## Try it:
Your task is to copy each line of the records that includes the string "width".

## Extracted information:

==============================

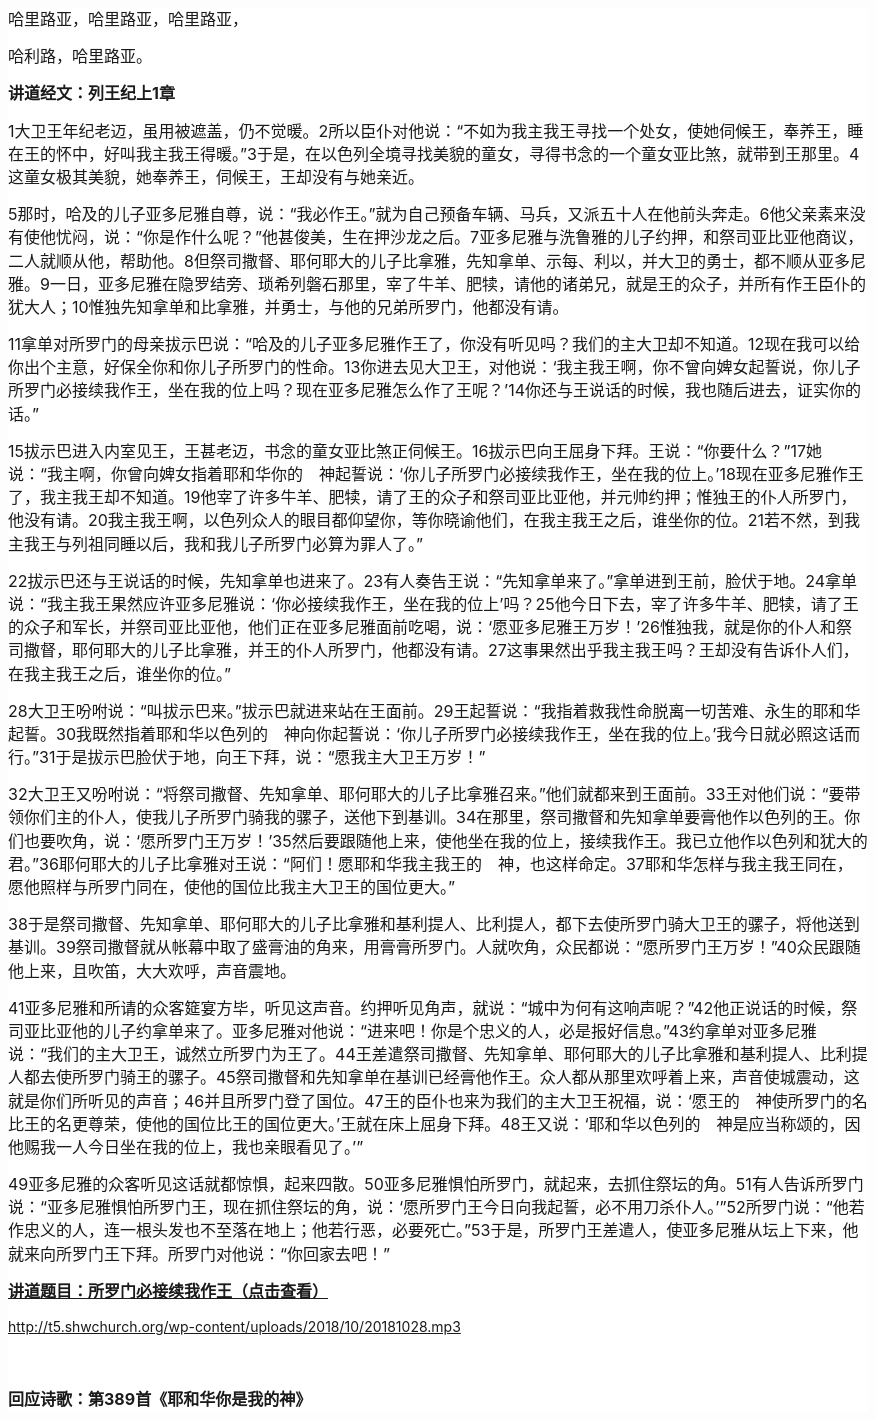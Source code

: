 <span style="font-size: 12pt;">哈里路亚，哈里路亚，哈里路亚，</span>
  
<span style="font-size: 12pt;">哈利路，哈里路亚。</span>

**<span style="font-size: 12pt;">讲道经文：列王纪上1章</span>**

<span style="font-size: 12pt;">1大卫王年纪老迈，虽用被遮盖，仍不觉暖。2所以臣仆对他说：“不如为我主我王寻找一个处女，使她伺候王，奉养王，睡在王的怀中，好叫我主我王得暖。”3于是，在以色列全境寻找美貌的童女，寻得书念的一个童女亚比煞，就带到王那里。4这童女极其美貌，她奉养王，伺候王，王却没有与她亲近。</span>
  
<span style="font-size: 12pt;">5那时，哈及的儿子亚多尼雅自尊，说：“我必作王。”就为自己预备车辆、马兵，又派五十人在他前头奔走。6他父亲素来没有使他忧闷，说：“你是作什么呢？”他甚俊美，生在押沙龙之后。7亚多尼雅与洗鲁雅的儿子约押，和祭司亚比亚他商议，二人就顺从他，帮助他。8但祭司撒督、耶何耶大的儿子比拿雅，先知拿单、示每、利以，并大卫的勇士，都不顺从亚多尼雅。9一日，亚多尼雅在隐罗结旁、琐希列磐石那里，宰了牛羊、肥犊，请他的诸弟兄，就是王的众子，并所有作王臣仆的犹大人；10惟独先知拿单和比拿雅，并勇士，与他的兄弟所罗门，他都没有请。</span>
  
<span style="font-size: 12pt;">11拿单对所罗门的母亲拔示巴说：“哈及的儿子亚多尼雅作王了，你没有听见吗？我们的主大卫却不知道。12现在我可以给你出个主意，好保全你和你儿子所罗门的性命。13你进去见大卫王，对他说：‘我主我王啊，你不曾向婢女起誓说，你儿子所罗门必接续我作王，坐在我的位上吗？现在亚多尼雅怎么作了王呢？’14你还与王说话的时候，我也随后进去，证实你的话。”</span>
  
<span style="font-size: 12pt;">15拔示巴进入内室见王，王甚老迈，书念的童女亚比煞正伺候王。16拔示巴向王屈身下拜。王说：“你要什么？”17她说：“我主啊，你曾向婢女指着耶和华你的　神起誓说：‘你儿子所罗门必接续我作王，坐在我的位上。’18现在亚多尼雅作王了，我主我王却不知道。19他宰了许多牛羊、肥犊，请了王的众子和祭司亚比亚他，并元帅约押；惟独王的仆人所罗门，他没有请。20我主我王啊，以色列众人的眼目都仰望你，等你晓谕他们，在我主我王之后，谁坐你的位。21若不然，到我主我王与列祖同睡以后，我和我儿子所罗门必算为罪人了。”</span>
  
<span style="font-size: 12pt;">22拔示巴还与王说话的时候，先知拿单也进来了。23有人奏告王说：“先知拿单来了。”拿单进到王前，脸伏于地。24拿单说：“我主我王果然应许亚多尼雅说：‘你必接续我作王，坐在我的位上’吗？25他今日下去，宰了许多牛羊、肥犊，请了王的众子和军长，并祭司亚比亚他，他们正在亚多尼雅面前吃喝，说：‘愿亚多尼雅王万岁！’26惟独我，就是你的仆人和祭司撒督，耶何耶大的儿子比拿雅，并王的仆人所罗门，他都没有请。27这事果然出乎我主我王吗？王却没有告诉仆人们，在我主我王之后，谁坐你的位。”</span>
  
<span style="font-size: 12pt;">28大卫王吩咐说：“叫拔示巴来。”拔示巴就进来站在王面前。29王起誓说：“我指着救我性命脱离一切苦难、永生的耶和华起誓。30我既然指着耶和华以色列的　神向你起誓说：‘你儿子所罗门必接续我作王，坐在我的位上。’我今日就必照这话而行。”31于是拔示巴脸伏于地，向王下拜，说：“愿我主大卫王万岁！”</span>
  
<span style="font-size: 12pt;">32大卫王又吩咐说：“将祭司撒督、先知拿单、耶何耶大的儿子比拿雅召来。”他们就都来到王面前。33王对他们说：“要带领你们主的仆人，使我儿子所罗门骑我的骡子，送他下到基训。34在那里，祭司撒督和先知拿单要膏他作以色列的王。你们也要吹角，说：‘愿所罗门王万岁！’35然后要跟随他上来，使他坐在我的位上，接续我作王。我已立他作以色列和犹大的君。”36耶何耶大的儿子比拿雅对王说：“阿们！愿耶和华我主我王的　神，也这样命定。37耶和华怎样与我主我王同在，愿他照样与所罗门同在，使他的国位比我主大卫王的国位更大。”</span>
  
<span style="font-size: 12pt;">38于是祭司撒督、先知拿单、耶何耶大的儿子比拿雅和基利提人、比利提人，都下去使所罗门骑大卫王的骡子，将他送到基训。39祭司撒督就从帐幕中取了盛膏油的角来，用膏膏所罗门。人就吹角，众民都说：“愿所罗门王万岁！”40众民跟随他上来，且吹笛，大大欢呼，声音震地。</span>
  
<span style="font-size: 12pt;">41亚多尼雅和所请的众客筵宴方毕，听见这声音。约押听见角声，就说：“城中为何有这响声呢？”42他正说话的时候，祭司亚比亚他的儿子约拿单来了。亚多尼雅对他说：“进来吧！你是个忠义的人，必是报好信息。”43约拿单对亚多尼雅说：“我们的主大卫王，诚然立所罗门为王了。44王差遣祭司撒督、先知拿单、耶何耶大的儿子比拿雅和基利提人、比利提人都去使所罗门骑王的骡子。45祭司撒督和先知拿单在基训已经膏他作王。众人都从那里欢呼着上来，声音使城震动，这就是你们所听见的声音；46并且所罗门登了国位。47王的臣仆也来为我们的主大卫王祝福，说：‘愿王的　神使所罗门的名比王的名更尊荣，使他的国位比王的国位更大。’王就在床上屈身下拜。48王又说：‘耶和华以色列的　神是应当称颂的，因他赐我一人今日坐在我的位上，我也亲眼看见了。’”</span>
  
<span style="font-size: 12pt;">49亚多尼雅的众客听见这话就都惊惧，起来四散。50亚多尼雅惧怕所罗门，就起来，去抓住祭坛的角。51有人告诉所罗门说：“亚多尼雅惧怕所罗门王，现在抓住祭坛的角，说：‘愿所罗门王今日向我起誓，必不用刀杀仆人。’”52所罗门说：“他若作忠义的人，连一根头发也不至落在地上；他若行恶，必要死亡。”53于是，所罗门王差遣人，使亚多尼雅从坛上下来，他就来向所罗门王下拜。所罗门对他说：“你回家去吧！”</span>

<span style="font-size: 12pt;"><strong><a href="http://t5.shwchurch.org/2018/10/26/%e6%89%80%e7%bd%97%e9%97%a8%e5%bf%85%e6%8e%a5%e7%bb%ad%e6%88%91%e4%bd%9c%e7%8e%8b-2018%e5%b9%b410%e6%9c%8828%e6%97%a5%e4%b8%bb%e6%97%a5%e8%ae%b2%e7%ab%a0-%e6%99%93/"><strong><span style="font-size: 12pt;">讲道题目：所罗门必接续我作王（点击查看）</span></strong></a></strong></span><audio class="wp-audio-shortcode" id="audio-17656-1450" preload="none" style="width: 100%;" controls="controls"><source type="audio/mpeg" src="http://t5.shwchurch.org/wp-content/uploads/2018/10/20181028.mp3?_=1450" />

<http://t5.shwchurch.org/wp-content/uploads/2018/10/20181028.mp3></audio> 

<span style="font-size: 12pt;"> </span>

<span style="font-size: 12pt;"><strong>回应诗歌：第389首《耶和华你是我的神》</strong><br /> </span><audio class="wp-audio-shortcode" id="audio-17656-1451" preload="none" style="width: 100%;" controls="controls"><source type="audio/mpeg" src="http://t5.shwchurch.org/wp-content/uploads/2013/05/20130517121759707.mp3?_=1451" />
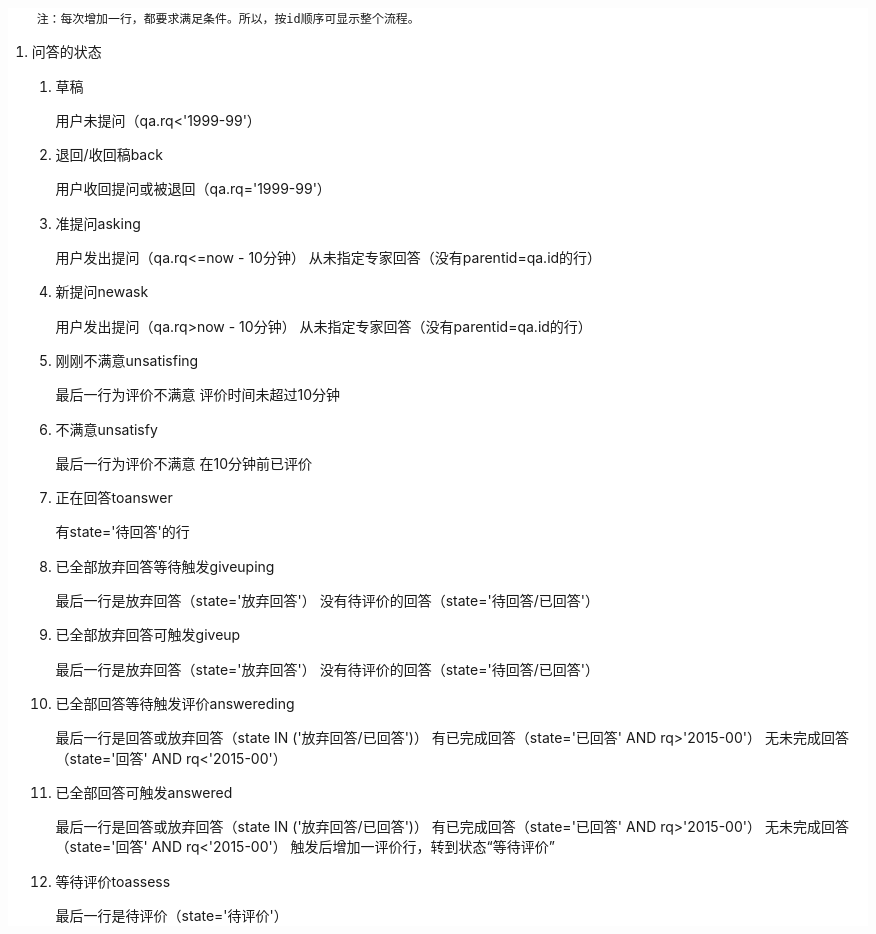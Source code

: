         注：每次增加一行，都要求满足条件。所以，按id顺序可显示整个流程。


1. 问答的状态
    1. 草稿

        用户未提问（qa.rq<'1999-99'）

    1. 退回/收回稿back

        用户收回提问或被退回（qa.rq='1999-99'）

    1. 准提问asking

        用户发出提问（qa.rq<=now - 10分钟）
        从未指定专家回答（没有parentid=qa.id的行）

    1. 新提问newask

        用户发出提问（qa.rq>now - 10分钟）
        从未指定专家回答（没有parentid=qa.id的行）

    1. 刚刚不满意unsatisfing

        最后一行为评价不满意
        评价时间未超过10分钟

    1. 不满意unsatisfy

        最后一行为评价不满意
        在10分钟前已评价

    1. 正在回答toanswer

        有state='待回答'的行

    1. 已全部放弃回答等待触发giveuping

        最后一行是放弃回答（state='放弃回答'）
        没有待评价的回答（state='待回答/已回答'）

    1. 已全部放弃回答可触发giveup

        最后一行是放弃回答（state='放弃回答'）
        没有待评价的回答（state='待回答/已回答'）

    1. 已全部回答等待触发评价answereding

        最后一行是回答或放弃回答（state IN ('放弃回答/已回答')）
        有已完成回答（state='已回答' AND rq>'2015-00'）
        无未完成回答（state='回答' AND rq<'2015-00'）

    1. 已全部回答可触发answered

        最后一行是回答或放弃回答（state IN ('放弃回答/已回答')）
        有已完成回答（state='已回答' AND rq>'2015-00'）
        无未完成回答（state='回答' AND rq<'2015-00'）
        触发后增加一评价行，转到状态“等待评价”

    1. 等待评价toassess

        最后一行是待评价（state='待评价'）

==============================

## Task solution:
<span style="font-size: 12pt;"><strong><a href="http://t5.shwchurch.org/2018/10/26/%e6%89%80%e7%bd%97%e9%97%a8%e5%bf%85%e6%8e%a5%e7%bb%ad%e6%88%91%e4%bd%9c%e7%8e%8b-2018%e5%b9%b410%e6%9c%8828%e6%97%a5%e4%b8%bb%e6%97%a5%e8%ae%b2%e7%ab%a0-%e6%99%93/"><strong><span style="font-size: 12pt;">讲道题目：所罗门必接续我作王（点击查看）</span></strong></a></strong></span><audio class="wp-audio-shortcode" id="audio-17656-1450" preload="none" style="width: 100%;" controls="controls"><source type="audio/mpeg" src="http://t5.shwchurch.org/wp-content/uploads/2018/10/20181028.mp3?_=1450" />
<span style="font-size: 12pt;"><strong>回应诗歌：第389首《耶和华你是我的神》</strong><br /> </span><audio class="wp-audio-shortcode" id="audio-17656-1451" preload="none" style="width: 100%;" controls="controls"><source type="audio/mpeg" src="http://t5.shwchurch.org/wp-content/uploads/2013/05/20130517121759707.mp3?_=1451" />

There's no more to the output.